Source texts of formatted documents =>

◆ ◆ ◆ ◆ ◆ ◆ ◆

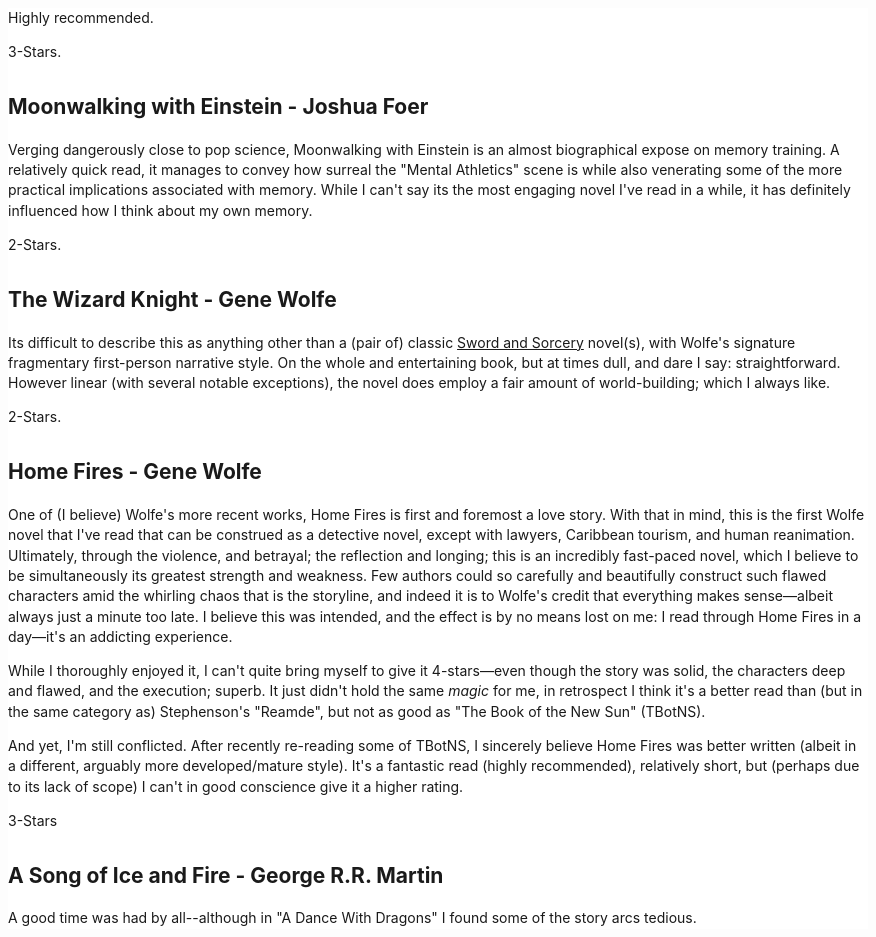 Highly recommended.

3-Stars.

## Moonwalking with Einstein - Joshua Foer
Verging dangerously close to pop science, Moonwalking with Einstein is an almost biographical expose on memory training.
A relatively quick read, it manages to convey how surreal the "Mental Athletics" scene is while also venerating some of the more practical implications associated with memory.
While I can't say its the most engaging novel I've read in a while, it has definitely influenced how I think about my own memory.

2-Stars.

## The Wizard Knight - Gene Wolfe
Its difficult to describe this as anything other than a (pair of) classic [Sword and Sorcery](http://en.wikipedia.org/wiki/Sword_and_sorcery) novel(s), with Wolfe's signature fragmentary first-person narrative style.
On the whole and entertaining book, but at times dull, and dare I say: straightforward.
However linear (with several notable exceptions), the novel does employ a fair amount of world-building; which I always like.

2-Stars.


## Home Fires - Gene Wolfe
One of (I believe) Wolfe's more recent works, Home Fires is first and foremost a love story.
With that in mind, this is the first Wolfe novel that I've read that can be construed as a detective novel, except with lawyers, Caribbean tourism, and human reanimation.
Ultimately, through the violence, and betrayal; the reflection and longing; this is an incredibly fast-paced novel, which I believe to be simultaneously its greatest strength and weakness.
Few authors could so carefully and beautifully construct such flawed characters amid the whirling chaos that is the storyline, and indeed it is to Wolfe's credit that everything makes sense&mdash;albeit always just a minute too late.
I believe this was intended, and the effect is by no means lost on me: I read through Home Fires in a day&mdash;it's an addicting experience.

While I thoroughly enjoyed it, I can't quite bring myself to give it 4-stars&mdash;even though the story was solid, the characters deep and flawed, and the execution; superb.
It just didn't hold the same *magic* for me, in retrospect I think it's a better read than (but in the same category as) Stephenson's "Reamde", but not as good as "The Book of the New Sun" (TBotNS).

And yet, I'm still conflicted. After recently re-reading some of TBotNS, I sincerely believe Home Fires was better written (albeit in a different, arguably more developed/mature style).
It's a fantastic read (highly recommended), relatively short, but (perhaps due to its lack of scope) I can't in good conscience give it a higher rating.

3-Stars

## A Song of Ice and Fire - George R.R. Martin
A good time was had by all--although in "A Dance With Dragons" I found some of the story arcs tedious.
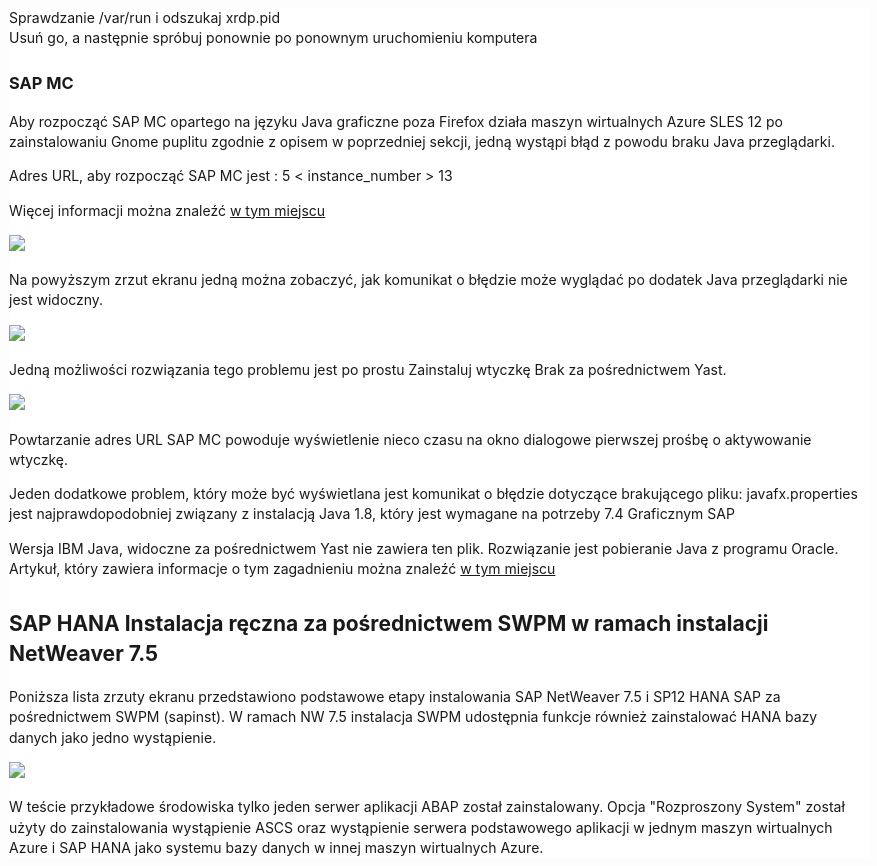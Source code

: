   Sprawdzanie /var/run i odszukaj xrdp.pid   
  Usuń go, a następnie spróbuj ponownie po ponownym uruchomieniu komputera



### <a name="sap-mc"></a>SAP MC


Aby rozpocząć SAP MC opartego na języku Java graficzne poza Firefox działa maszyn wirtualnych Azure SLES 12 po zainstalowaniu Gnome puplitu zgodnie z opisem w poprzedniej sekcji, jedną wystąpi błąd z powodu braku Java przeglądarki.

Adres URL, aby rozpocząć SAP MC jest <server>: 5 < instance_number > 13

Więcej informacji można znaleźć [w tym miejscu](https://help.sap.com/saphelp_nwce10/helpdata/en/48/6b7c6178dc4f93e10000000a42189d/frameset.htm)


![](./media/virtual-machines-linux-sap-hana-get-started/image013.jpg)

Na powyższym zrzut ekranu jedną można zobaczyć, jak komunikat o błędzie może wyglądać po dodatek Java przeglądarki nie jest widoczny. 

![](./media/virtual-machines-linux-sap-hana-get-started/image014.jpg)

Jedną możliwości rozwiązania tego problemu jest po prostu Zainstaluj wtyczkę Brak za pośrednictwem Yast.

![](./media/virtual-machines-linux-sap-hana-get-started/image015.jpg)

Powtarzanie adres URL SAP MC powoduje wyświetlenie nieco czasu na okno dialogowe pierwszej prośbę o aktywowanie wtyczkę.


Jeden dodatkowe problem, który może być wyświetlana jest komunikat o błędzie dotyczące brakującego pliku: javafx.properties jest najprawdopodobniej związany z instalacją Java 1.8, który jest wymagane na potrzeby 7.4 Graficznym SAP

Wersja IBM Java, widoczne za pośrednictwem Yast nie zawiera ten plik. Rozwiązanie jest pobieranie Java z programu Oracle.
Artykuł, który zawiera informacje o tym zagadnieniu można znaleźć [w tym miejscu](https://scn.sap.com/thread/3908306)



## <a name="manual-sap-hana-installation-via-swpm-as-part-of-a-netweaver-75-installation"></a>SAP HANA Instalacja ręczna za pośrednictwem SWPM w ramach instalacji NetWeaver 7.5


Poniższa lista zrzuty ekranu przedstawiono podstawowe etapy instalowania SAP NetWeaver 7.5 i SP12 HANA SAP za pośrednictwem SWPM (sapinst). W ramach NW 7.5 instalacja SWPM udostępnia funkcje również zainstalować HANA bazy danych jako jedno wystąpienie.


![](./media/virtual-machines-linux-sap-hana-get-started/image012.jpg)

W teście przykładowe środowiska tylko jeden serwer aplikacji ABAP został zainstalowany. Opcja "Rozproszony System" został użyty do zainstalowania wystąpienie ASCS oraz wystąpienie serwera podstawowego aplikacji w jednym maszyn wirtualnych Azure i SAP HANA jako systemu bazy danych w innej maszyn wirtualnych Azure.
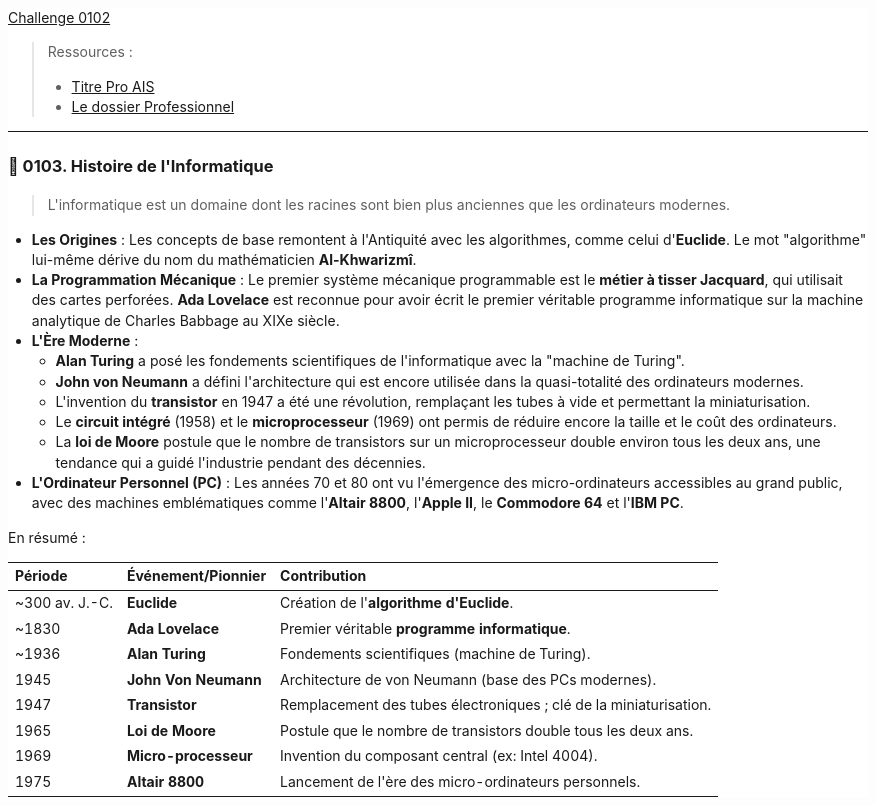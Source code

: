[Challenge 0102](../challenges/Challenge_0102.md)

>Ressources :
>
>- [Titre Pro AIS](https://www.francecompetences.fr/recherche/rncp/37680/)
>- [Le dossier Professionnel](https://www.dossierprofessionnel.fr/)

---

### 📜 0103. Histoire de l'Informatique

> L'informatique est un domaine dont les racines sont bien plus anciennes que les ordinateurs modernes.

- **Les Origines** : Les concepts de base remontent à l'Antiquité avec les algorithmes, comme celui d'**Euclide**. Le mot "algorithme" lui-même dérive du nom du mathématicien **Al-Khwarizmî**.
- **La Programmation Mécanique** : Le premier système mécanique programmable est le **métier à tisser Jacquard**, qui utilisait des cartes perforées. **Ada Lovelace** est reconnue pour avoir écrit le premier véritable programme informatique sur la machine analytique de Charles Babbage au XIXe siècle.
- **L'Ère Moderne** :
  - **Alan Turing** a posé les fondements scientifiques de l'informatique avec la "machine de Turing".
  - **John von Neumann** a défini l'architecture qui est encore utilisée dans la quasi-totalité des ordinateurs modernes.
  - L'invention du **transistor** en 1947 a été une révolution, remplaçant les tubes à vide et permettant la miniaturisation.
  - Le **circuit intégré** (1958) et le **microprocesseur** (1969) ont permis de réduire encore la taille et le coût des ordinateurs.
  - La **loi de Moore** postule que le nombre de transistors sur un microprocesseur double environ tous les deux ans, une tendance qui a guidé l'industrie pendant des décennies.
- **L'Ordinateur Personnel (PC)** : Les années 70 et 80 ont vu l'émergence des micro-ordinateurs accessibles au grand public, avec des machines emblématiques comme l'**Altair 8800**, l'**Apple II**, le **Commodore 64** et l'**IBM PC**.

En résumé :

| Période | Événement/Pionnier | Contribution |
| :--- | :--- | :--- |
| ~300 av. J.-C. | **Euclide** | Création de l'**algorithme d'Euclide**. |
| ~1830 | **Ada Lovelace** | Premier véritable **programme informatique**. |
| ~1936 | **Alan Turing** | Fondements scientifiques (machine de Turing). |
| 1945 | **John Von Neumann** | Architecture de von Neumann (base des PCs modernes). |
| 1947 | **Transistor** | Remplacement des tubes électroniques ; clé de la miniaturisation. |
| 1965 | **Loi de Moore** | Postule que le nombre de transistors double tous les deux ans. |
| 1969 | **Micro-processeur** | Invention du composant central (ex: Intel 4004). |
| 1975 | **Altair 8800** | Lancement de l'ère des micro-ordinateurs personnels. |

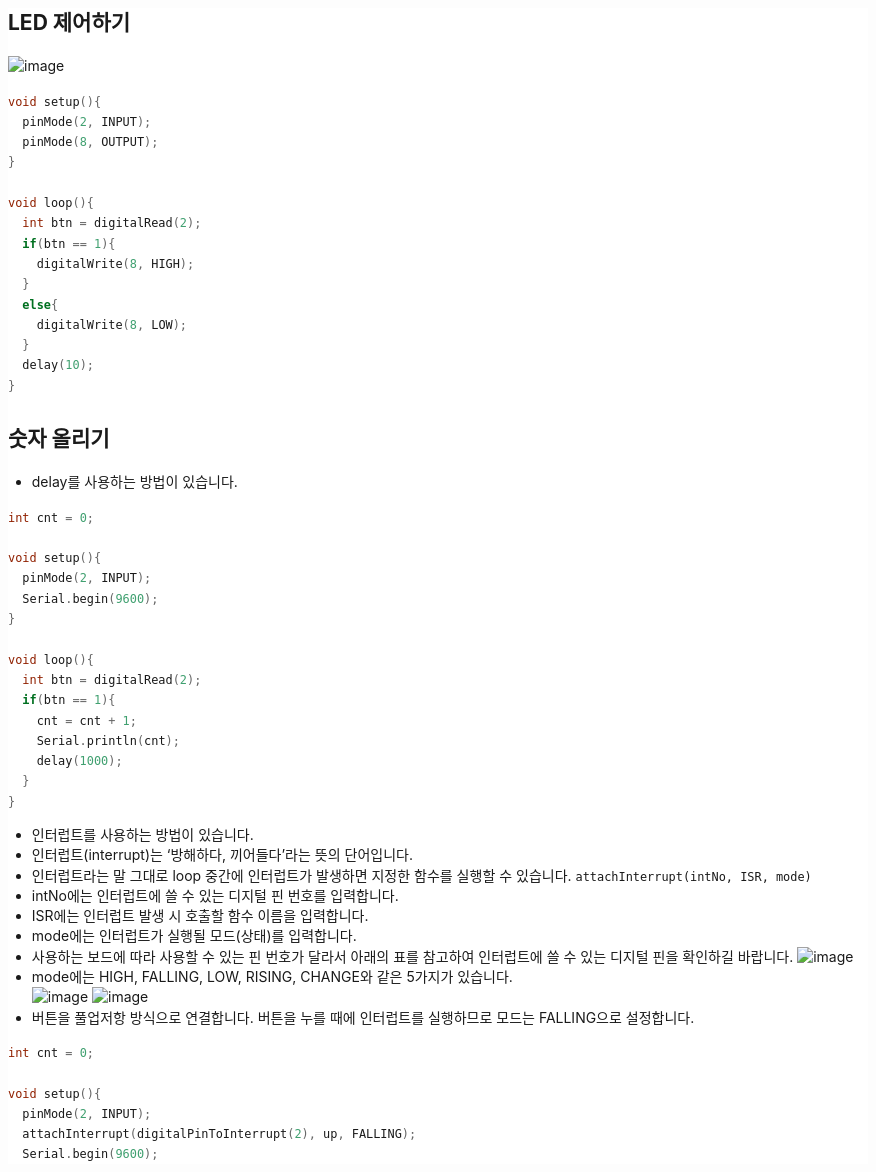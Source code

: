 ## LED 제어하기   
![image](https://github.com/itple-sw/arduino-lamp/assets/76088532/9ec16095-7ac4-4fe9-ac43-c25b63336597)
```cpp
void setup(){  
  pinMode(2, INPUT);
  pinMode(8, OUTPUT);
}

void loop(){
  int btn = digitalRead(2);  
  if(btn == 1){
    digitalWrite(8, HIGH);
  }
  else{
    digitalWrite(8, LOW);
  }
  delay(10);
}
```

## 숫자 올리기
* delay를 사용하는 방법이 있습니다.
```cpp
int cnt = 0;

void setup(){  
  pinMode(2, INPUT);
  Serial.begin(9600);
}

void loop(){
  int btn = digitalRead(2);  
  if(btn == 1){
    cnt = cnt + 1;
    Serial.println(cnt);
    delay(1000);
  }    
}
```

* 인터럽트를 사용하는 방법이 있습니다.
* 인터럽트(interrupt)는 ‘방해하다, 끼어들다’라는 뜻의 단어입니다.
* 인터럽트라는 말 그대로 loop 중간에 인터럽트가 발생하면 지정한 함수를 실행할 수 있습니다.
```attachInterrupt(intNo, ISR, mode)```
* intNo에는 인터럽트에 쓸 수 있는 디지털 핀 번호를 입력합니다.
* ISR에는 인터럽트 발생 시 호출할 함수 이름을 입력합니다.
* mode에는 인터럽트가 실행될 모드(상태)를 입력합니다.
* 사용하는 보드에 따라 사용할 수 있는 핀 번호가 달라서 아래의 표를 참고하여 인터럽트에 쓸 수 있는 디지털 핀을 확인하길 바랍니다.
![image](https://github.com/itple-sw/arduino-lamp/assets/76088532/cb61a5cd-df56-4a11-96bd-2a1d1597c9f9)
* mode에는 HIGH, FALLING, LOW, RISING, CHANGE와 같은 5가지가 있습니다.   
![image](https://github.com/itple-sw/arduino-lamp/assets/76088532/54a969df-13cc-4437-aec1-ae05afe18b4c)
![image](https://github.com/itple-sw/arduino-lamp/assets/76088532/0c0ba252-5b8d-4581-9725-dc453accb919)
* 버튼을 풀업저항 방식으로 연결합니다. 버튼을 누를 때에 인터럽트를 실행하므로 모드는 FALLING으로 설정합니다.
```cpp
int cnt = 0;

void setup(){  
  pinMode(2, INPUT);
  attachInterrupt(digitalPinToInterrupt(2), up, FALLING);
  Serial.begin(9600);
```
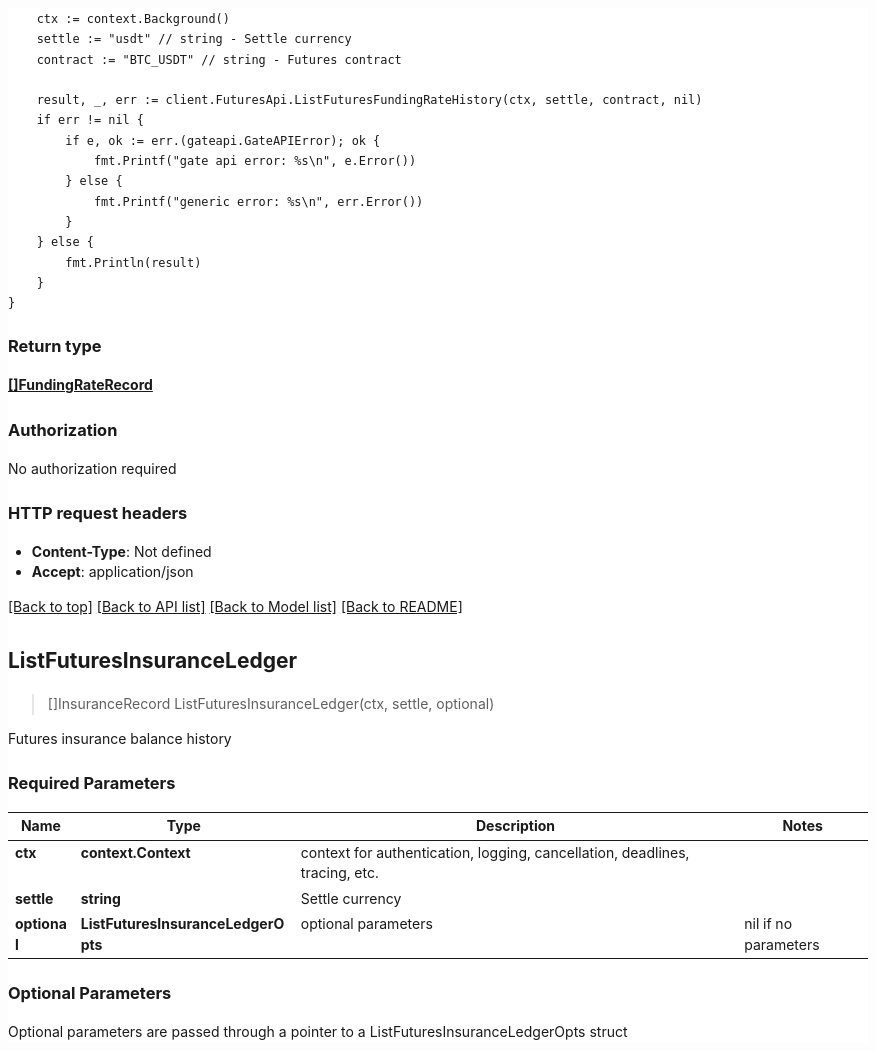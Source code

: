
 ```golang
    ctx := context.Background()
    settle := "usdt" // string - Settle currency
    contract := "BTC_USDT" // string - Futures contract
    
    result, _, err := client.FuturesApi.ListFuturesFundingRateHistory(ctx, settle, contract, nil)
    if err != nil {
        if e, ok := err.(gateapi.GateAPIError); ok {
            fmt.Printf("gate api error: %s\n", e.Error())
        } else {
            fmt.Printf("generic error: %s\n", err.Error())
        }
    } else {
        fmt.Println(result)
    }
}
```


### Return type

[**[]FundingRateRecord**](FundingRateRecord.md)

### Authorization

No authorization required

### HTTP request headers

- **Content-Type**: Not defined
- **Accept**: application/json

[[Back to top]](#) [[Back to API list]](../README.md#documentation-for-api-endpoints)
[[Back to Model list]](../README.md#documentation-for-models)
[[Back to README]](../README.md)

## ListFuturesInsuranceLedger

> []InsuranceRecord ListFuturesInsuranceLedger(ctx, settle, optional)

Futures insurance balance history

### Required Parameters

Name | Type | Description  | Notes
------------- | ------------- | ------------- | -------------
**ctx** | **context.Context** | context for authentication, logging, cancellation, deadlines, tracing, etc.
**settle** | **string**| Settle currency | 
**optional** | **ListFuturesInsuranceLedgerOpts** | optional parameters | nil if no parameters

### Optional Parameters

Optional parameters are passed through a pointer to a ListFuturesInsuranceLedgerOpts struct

◆ ◆ ◆ ◆ ◆ ◆ ◆

WHAT TO PRODUCE => Your reply should be the number of lines in the entries that contain "miniaturisation", nothing more.

RESULT OF THIS TASK => 2